Statistical analysis: The results are presented as the mean +/− standard deviation. Statistical analysis was performed using Tukey’s student two tailed t-test in Microsoft Excel. Statistical significance was determined at a confidence interval of 95% (p < 0.05).

3. Results

3.1. Peptide Fingerprinting

In the first study, we treated pure human aortic elastin with PGG and analyzed the type and abundance of elastin peptides. Results were compared to elastin samples treated with the vehicle control (buffer and contrast material) and the vehicle without contrast material (to assess the effects of contrast material). Overall, the digestion of elastin treated with vehicle generated 58 peptides, covering about 50% of the elastin sequence (Figure 2A). By comparison, PGG-treated elastin generated 60 peptides, of which 2 new peptides had appeared in addition to the 58 peptides characteristic of our digestion conditions. These peptides were: [A].GIPGVGPFGGPQPGVPLGYPI.[K] localized at amino acids 188–208 and [V].GPFGGPQPGVPLGYPI.[K] at amino acids 192–208 in the elastin sequence (Figure 3D). When comparing the abundance of elastin peptides in the three groups, the BUF and CNT controls were very similar, suggesting that contrast material does not inhibit elastase and only slightly changes peptide patterns after elastase. PGG-treated elastin patterns were distinct from BUF and CNT controls, as evidenced by the heat map representation (Figure 2B), where PGG samples exhibited significantly altered abundance. About half of the peptides obtained from PGG-treated elastin were generated at higher abundance and about half at lower abundance. Comparing individual peptides several peptides were found in lower abundance in PGG treated elastin: [L].KPVPGGLAGA.[G] (63–74), [V].GAGGFPGFGV.[G] (398–410) and [A].GQFPLGGVA.[A] (750–761) (Figure 2C). These peptides were also mapped to the amino acid composition of the canonical human elastin (Figure 3D).

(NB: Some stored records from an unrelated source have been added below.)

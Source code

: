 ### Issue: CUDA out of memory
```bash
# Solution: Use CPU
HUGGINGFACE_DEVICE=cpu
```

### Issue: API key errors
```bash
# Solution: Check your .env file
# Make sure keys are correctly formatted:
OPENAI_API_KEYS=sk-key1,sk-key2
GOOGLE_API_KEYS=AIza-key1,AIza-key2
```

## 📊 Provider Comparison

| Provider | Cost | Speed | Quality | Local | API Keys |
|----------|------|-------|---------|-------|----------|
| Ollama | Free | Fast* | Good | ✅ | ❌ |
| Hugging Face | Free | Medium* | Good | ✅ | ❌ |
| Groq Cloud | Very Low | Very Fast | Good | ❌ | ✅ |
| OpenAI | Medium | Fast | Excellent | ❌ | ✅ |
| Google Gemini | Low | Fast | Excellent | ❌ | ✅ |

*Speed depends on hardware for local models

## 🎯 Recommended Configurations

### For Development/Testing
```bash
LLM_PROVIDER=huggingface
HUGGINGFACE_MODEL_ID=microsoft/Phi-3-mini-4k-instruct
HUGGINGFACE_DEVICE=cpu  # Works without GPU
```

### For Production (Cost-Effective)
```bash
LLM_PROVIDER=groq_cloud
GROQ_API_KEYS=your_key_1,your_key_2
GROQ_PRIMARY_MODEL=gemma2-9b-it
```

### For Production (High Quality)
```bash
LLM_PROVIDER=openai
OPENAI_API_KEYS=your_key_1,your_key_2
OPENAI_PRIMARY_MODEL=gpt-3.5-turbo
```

3.2. Molecular Docking of PGG onto Elastin

To better understand the interactions between PGG and elastin, we performed docking simulations using SeamDock as a web interface and the canonical human elastin structure. In water, PGG appears as a relatively planar molecule with the five galloyl residues pointing away from the center of the molecule and away from each other, similar to a “fan blade” (Figure 3A). Elastin appears as a random coil structure with very few alpha-helices in its structure. Molecular docking of PGG onto elastin in different areas of the molecule (Figure 3B), covering the entire elastin structure, showed that PGG binds preferentially to six areas with different affinities, as shown by the binding energy ranging from −3.5 to −6 kcal/mol and sustained by 0 to 2 hydrophobic bonds and 5 to 11 hydrogen bonds. These bonds were also mapped to the amino acid composition of the canonical human elastin (Figure 3D). Hydrophobic bonds between PGG and elastin appeared mostly towards the C-terminal of the elastin molecule (amino acids 700–712 and 764–778). Hydrogen bonds between PGG and elastin were localized in the same C-terminal area (701–710, 766–744) and throughout the elastin molecule (124–130, 341–348, 458–467, 531–540). Analysis of the docking images showed that PGG could acquire multiple flexible configurations to fit within the binding “pocket”, either spread out with all galloyl residues establishing bonds in multiple directions or a “clenched fist” configuration, with 3–4 galloyl residues concentrated in one single plane. Docking results (Figure 3C) show the binding energy of PGG to the different areas in the ELN protein, the number of hydrophobic bonds (orange bars), and hydrogen bonds (gray bars). Figure 3D depicts the salient features of PGG binding to human elastin resulting from overlapping the peptide fingerprinting data with the docking simulations.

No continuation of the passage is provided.